Munich Airport Terminal Two was voted the world’s best terminal, not so long ago, by a global survey of fourteen million travelers. Its spaces are bright and airy, efficiently and thoughtfully designed, advertised as offering “a wide range of shopping and dining options amid pleasant surroundings flooded with natural light.” Waiting areas are blissfully quiet.

Even quieter is the Meditation and Prayer Room. As its name suggests, it is not exactly a chapel, but rather something more along the lines of an interfaith space. The symbols of five different religions are arrayed in nonchalant disorder at the end of the corridor, and reproduced in a different order on the plastic sign by the door.

Room 05.2194

From a distance the symbols may be hard to recognize, because this corridor is not one of the bright and airy spaces for which MUC T2 is famous. But yes, room 05.2194 is there, past the elevators. Munich Airport processes forty-five million passengers annually, but the Meditation and Prayer Room can be located where the corridor narrows, because we are not anticipating large numbers. 

The corridor leading to the Meditation and Prayer Room at Munich Airport. Photo: Author

The corridor leading to the Meditation and Prayer Room at Munich Airport. Photo: Author

 

Yes, we build such spaces; but they are hardly central to the institution of the contemporary airport, that great monument to modernity’s mobility. If anything, they are fringe elements—serving, perhaps, to screen from view the potential embarrassment of prayer in public spaces. In Munich, a phone is provided by the door in case of emergency. After all, you never know who might use this sort of place. Inside, they may be calling on God; outside, they are calling security.

The architect in Munich, Maximilian Kinseher, certainly made a brave effort. Working with the artist Erwin Wiegerling, he invoked the powers internal to his discipline to address the challenge of the project. Within the perfect cube of the Meditation and Prayer Room, grids are carefully aligned, materials and colors carefully chosen. But there is also a predictable barrenness to this windowless space.

It possesses none of the characteristics that might mark the architectures of any one of its intended constituencies. And this absence is deliberate. It is difficult, after all, to agree on what such a shared space should contain. 

Maybe some empty shelving upon which to rest the baggage of our worldly possessions. Perhaps some quotations from assorted texts, carefully chosen so as not to contradict one another. Probably a compass or arrow, pasted to floor or ceiling, offering, within the placeless environment of the international airport, orientation toward the Holy City of Mecca, far away.

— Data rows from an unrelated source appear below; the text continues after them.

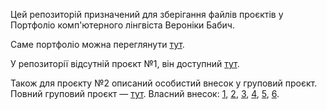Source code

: Цей репозиторій призначений для зберігання файлів проєктів у Портфоліо комп'ютерного лінгвіста Вероніки Бабич.

Саме портфоліо можна переглянути [тут](https://docs.google.com/document/d/1z2D38JppABq6J3Mi0f6AsWiu_zqUxwK8/edit?usp=sharing&ouid=112259631667966727434&rtpof=true&sd=true).

У репозиторії відсутній проєкт №1, він доступний [тут](https://github.com/your-lithium/task_generator/tree/2067b7b9485113d563d61d7a5d3a28b8d3dd9b6a).

Також для проєкту №2 описаний особистий внесок у груповий проєкт. Повний груповий проєкт — [тут](https://github.com/bohdana-ivakhnenko/corpus-ua-politics). Власний внесок: [1](https://github.com/bohdana-ivakhnenko/corpus-ua-politics/commit/05e76ab79ef9861366986f098f25bd1b9c70644a), [2](https://github.com/bohdana-ivakhnenko/corpus-ua-politics/commit/e0714a42d34979de6897b7c2af3289f302781ab2), [3](https://github.com/bohdana-ivakhnenko/corpus-ua-politics/commit/a7e37b54322d6203be4f0f6c6db2191dcd40da1e), [4](https://github.com/bohdana-ivakhnenko/corpus-ua-politics/commit/213f3a8473153872eb57e45a8bbca2b468ed26cb), [5](https://github.com/bohdana-ivakhnenko/corpus-ua-politics/commit/2dc31274c02885077f0dcb03d32e383c2cbfc85f), [6](https://github.com/bohdana-ivakhnenko/corpus-ua-politics/commit/9a2048c8c6f5c4c7864877afcae5334b4facd338).
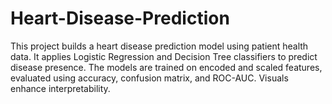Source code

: # Heart-Disease-Prediction
This project builds a heart disease prediction model using patient health data. It applies Logistic Regression and Decision Tree classifiers to predict disease presence. The models are trained on encoded and scaled features, evaluated using accuracy, confusion matrix, and ROC-AUC. Visuals enhance interpretability.
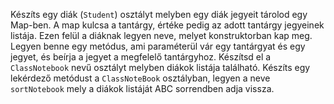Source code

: Készíts egy diák (`Student`) osztályt melyben egy diák jegyeit tárolod egy Map-ben. A map kulcsa a tantárgy, 
értéke pedig az adott tantárgy jegyeinek listája. Ezen felül a diáknak legyen neve, melyet konstruktorban kap meg. 
Legyen benne egy metódus, ami paraméterül vár egy tantárgyat és egy jegyet, és beírja a jegyet a megfelelő tantárgyhoz. 
 Készítsd el a `ClassNotebook` nevű osztályt melyben diákok listája található. 
 Készíts egy lekérdező metódust a `ClassNoteBook` osztályban, legyen a neve `sortNotebook` mely a diákok listáját 
 ABC sorrendben adja vissza.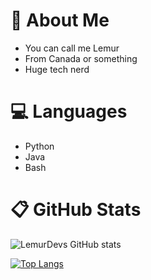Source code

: # 👋 About Me

- You can call me Lemur
- From Canada or something
- Huge tech nerd

# 💻 Languages

- Python
- Java
- Bash

# 📋 GitHub Stats

![LemurDevs GitHub stats](https://github-readme-stats.vercel.app/api?username=LemurDev&show_icons=true&theme=onedark)

[![Top Langs](https://github-readme-stats.vercel.app/api/top-langs/?username=LemurDev&langs_count=10)](https://github.com/anuraghazra/github-readme-stats)
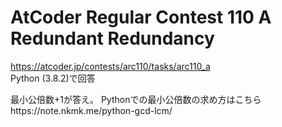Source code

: # AtCoder Regular Contest 110 A Redundant Redundancy  
https://atcoder.jp/contests/arc110/tasks/arc110_a  
Python (3.8.2)で回答  

最小公倍数+1が答え。
Pythonでの最小公倍数の求め方はこちらhttps://note.nkmk.me/python-gcd-lcm/
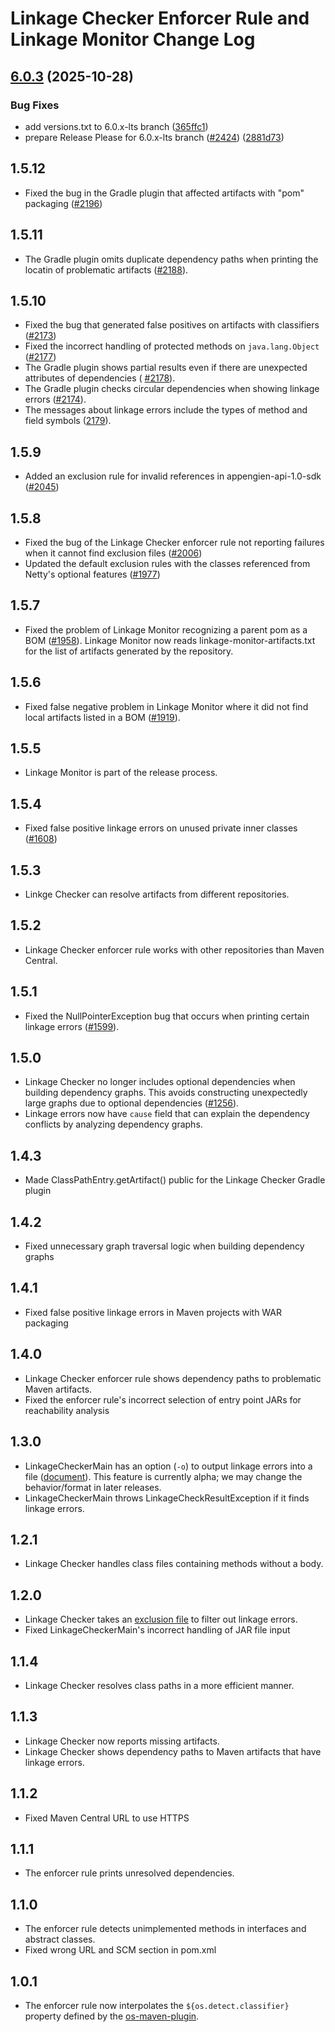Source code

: # Linkage Checker Enforcer Rule and Linkage Monitor Change Log

## [6.0.3](https://github.com/GoogleCloudPlatform/cloud-opensource-java/compare/gcp-lts-bom-v6.0.2...gcp-lts-bom-v6.0.3) (2025-10-28)


### Bug Fixes

* add versions.txt to 6.0.x-lts branch ([365ffc1](https://github.com/GoogleCloudPlatform/cloud-opensource-java/commit/365ffc1c481c1e2aba2e9ed9775c877a240dc0fd))
* prepare Release Please for 6.0.x-lts branch ([#2424](https://github.com/GoogleCloudPlatform/cloud-opensource-java/issues/2424)) ([2881d73](https://github.com/GoogleCloudPlatform/cloud-opensource-java/commit/2881d736d7bef780c77c2fcb1ba712329b1baf73))

## 1.5.12
* Fixed the bug in the Gradle plugin that affected artifacts with "pom" packaging ([#2196](
  https://github.com/GoogleCloudPlatform/cloud-opensource-java/pull/2196))

## 1.5.11
* The Gradle plugin omits duplicate dependency paths when printing the locatin of problematic
  artifacts ([#2188](https://github.com/GoogleCloudPlatform/cloud-opensource-java/pull/2188)).

## 1.5.10
* Fixed the bug that generated false positives on artifacts with classifiers ([#2173](
  https://github.com/GoogleCloudPlatform/cloud-opensource-java/issues/2173))
* Fixed the incorrect handling of protected methods on `java.lang.Object` ([#2177](
  https://github.com/GoogleCloudPlatform/cloud-opensource-java/issues/2177))
* The Gradle plugin shows partial results even if there are unexpected attributes of dependencies (
  [#2178](https://github.com/GoogleCloudPlatform/cloud-opensource-java/pull/2178)).
* The Gradle plugin checks circular dependencies when showing linkage errors ([#2174](
  https://github.com/GoogleCloudPlatform/cloud-opensource-java/issues/2174)).
* The messages about linkage errors include the types of method and field symbols ([2179](
  https://github.com/GoogleCloudPlatform/cloud-opensource-java/issues/2179)).

## 1.5.9
* Added an exclusion rule for invalid references in appengien-api-1.0-sdk ([#2045](
  https://github.com/GoogleCloudPlatform/cloud-opensource-java/issues/2045))

## 1.5.8
* Fixed the bug of the Linkage Checker enforcer rule not reporting failures when it cannot find
  exclusion files ([#2006](
  https://github.com/GoogleCloudPlatform/cloud-opensource-java/issues/2006))
* Updated the default exclusion rules with the classes referenced from Netty's optional features
  ([#1977](https://github.com/GoogleCloudPlatform/cloud-opensource-java/issues/1977))

## 1.5.7
* Fixed the problem of Linkage Monitor recognizing a parent pom as a BOM ([#1958](
  https://github.com/GoogleCloudPlatform/cloud-opensource-java/issues/1958)).
  Linkage Monitor now reads linkage-monitor-artifacts.txt for the list of artifacts
  generated by the repository.

## 1.5.6
* Fixed false negative problem in Linkage Monitor where it did not find local
  artifacts listed in a BOM ([#1919](
  https://github.com/GoogleCloudPlatform/cloud-opensource-java/issues/1919)).

## 1.5.5
* Linkage Monitor is part of the release process.

## 1.5.4
* Fixed false positive linkage errors on unused private inner classes ([#1608](
  https://github.com/GoogleCloudPlatform/cloud-opensource-java/issues/1608))

## 1.5.3
* Linkge Checker can resolve artifacts from different repositories.

## 1.5.2
* Linkage Checker enforcer rule works with other repositories than Maven Central.

## 1.5.1
* Fixed the NullPointerException bug that occurs when printing certain linkage errors ([#1599](
  https://github.com/GoogleCloudPlatform/cloud-opensource-java/issues/1599)).

## 1.5.0
* Linkage Checker no longer includes optional dependencies when building dependency graphs.
  This avoids constructing unexpectedly large graphs due to optional dependencies ([#1256](
  https://github.com/GoogleCloudPlatform/cloud-opensource-java/issues/1256)).
* Linkage errors now have `cause` field that can explain the dependency conflicts by analyzing
  dependency graphs.

## 1.4.3
* Made ClassPathEntry.getArtifact() public for the Linkage Checker Gradle plugin

## 1.4.2
* Fixed unnecessary graph traversal logic when building dependency graphs

## 1.4.1
* Fixed false positive linkage errors in Maven projects with WAR packaging

## 1.4.0
* Linkage Checker enforcer rule shows dependency paths to problematic Maven artifacts.
* Fixed the enforcer rule's incorrect selection of entry point JARs for reachability analysis

## 1.3.0
* LinkageCheckerMain has an option (`-o`) to output linkage errors into a file ([document](
  https://github.com/GoogleCloudPlatform/cloud-opensource-java/wiki/LinkageCheckerMain#exclusion-files
  )). This feature is currently alpha; we may change the behavior/format in later releases.
* LinkageCheckerMain throws LinkageCheckResultException if it finds linkage errors.

## 1.2.1
* Linkage Checker handles class files containing methods without a body.

## 1.2.0
* Linkage Checker takes an [exclusion file](
https://github.com/GoogleCloudPlatform/cloud-opensource-java/wiki/Linkage-Checker-Exclusion-File)
  to filter out linkage errors.
* Fixed LinkageCheckerMain's incorrect handling of JAR file input

## 1.1.4
* Linkage Checker resolves class paths in a more efficient manner.

## 1.1.3
* Linkage Checker now reports missing artifacts.
* Linkage Checker shows dependency paths to Maven artifacts that have linkage errors.

## 1.1.2
* Fixed Maven Central URL to use HTTPS

## 1.1.1
* The enforcer rule prints unresolved dependencies.

## 1.1.0
* The enforcer rule detects unimplemented methods in interfaces and abstract classes.
* Fixed wrong URL and SCM section in pom.xml

## 1.0.1
* The enforcer rule now interpolates the `${os.detect.classifier}` property defined by the
  [os-maven-plugin](https://github.com/trustin/os-maven-plugin).
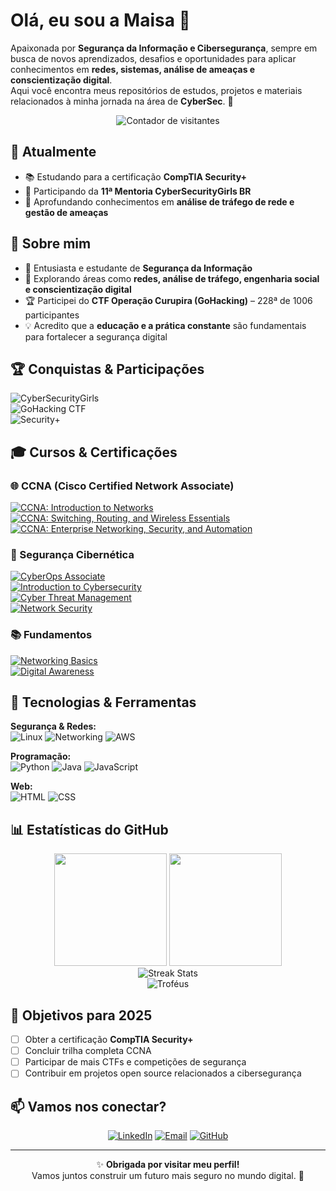 # Olá, eu sou a Maisa 👋

Apaixonada por **Segurança da Informação e Cibersegurança**, sempre em busca de novos aprendizados, desafios e oportunidades para aplicar conhecimentos em **redes, sistemas, análise de ameaças e conscientização digital**.  
Aqui você encontra meus repositórios de estudos, projetos e materiais relacionados à minha jornada na área de **CyberSec**. 🔐

<div align="center">
  <img src="https://komarev.com/ghpvc/?username=maisareis&color=blueviolet&style=flat-square&label=Visitantes" alt="Contador de visitantes"/>
</div>

## 🔭 Atualmente

- 📚 Estudando para a certificação **CompTIA Security+**
- 💜 Participando da **11ª Mentoria CyberSecurityGirls BR**
- 🔐 Aprofundando conhecimentos em **análise de tráfego de rede e gestão de ameaças**

## 📕 Sobre mim

- 🔐 Entusiasta e estudante de **Segurança da Informação**  
- 🎯 Explorando áreas como **redes, análise de tráfego, engenharia social e conscientização digital**  
- 🏆 Participei do **CTF Operação Curupira (GoHacking)** – 228ª de 1006 participantes  
- 💡 Acredito que a **educação e a prática constante** são fundamentais para fortalecer a segurança digital

## 🏆 Conquistas & Participações

![CyberSecurityGirls](https://img.shields.io/badge/CyberSecurityGirls-11%C2%AA%20Mentoria%202025-purple?logo=hackaday&logoColor=white)  
![GoHacking CTF](https://img.shields.io/badge/GoHacking-CTF%20Opera%C3%A7%C3%A3o%20Curupira%20%7C%20228%C2%AA%20de%201006-red?logo=target&logoColor=white)  
![Security+](https://img.shields.io/badge/CompTIA-Security%2B%20(Em%20prepara%C3%A7%C3%A3o)-orange?logo=comptia&logoColor=white)

## 🎓 Cursos & Certificações

### 🌐 CCNA (Cisco Certified Network Associate)
[![CCNA: Introduction to Networks](https://img.shields.io/badge/CCNA-Introduction%20to%20Networks-blue?logo=cisco&logoColor=white)](https://www.credly.com/badges/dcba2f7e-dfdc-43ed-8415-b7f7dfe62f33/public_url)  
[![CCNA: Switching, Routing, and Wireless Essentials](https://img.shields.io/badge/CCNA-Switching%20Routing%20Wireless%20Essentials-blue?logo=cisco&logoColor=white)](https://www.credly.com/badges/72aac080-07be-46be-800d-2adfe2810703/public_url)  
[![CCNA: Enterprise Networking, Security, and Automation](https://img.shields.io/badge/CCNA-Enterprise%20Networking%2C%20Security%20and%20Automation-blue?logo=cisco&logoColor=white)](https://www.credly.com/badges/7f42e6e8-02a3-40d9-94a3-707f39465c8d/public_url)

### 🔐 Segurança Cibernética
[![CyberOps Associate](https://img.shields.io/badge/CyberOps-Associate-blue?logo=cisco&logoColor=white)](https://www.credly.com/badges/55f0f9d3-8340-48b5-b381-f8049c996a4d/public_url)  
[![Introduction to Cybersecurity](https://img.shields.io/badge/Introduction%20to-Cybersecurity-green?logo=cisco&logoColor=white)](https://www.credly.com/badges/72caf674-82b6-4e38-840b-0fa2dd78e6dc/public_url)  
[![Cyber Threat Management](https://img.shields.io/badge/Cyber%20Threat-Management-green?logo=cisco&logoColor=white)](https://www.credly.com/badges/64d5f4df-51ef-464d-b413-ce84f36f4862/public_url)  
[![Network Security](https://img.shields.io/badge/Network-Security-blue?logo=cisco&logoColor=white)](https://www.credly.com/badges/19149abe-d67c-4c23-be8e-2d5e9d2b251f/public_url)

### 📚 Fundamentos
[![Networking Basics](https://img.shields.io/badge/Networking-Basics-blue?logo=cisco&logoColor=white)](https://www.credly.com/badges/edf787e6-0187-4080-a388-698bee0b8725/public_url)  
[![Digital Awareness](https://img.shields.io/badge/Digital-Awareness-purple?logo=cisco&logoColor=white)](https://www.credly.com/badges/8c12f0a6-3433-4482-96a1-cade43cf439c/public_url)

## 🚀 Tecnologias & Ferramentas

**Segurança & Redes:**  
![Linux](https://img.shields.io/badge/Linux-gray?logo=linux&logoColor=white)
![Networking](https://img.shields.io/badge/Networking-blueviolet?logo=cisco&logoColor=white)
![AWS](https://img.shields.io/badge/Amazon%20AWS-orange?logo=amazon-aws&logoColor=white)

**Programação:**  
![Python](https://img.shields.io/badge/Python-blue?logo=python&logoColor=yellow)
![Java](https://img.shields.io/badge/Java-orange?logo=java&logoColor=white)
![JavaScript](https://img.shields.io/badge/JavaScript-black?logo=javascript&logoColor=yellow)

**Web:**  
![HTML](https://img.shields.io/badge/HTML-red?logo=html5&logoColor=white)
![CSS](https://img.shields.io/badge/CSS-blue?logo=css3&logoColor=white)

## 📊 Estatísticas do GitHub

<div align="center">
  <img height="180em" src="https://github-readme-stats.vercel.app/api?username=maisareis&show_icons=true&theme=dracula&include_all_commits=true&count_private=true"/>
  <img height="180em" src="https://github-readme-stats.vercel.app/api/top-langs/?username=maisareis&layout=compact&langs_count=8&theme=dracula"/>
</div>

<div align="center">
  <img src="https://github-readme-streak-stats.herokuapp.com/?user=maisareis&theme=dracula" alt="Streak Stats"/>
</div>

<div align="center">
  <img src="https://github-profile-trophy.vercel.app/?username=maisareis&theme=dracula&no-frame=true&row=1&column=6" alt="Troféus"/>
</div>

## 🎯 Objetivos para 2025

- [ ] Obter a certificação **CompTIA Security+**
- [ ] Concluir trilha completa CCNA
- [ ] Participar de mais CTFs e competições de segurança
- [ ] Contribuir em projetos open source relacionados a cibersegurança

## 📫 Vamos nos conectar?

<div align="center">
  
[![LinkedIn](https://img.shields.io/badge/LinkedIn-Maisa_Reis-0077B5?style=for-the-badge&logo=linkedin&logoColor=white)](https://www.linkedin.com/in/maisareisaraujo)
[![Email](https://img.shields.io/badge/Email-Enviar_mensagem-D14836?style=for-the-badge&logo=gmail&logoColor=white)](mailto:maisareisaraujo@hotmail.com)
[![GitHub](https://img.shields.io/badge/GitHub-Seguir-181717?style=for-the-badge&logo=github&logoColor=white)](https://github.com/maisareis)

</div>

---

<div align="center">
  
✨ **Obrigada por visitar meu perfil!**  
Vamos juntos construir um futuro mais seguro no mundo digital. 🔐

</div>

Such rooms sit disconsolately in airport terminals around the world, populated with plastic candles that will never be lit, displays of printed brochures that will never be read, photocopied notices respectfully asking weary travelers not to sleep here. The architectural space of devotion and prayer, a space into which humanity has for millennia poured its longing for that which might transcend the alienation and pettiness of earthly existence—that space has finally been reduced to abject desolation.

The Problem of Meaning

The room in Munich is more deliberate than most. In the absence of natural light, convenient metaphor for all things spiritual, the architect has instead installed within the room the trunk of a tree that once grew in the forested mountains of Bavaria—doubtless maneuvered into place with some difficulty, and now standing disconsolately beneath the suspended ceiling of this fifth–floor space. It is intended, no doubt, to speak of that which is shared among all people of good faith: a respect for the wonders of nature, perhaps, or for the rootedness that may be drawn from the ground of ancient traditions.

But this tree has been uprooted. It is a dead tree.

A tree trunk is featured in the Meditation and Prayer Room of Munich Airport. Photo: Jake and Meridel


A tree trunk is featured in the Meditation and Prayer Room of Munich Airport. Photo: Jake and Meridel


 

Does this matter?

As a diverse society, we badly want to believe in the promise of such shared spaces—spaces where those of differing convictions might sit in quietness together, where Muslim might pray alongside Jew, where atheist and Christian might share a moment of doubt, or even (miracle of miracles) where conservative and liberal might meet in peace. 

Is this not an attractive idea? An idea that is more attractive today, perhaps, than ever before? In a society that is increasingly divided, such spaces matter, do they not?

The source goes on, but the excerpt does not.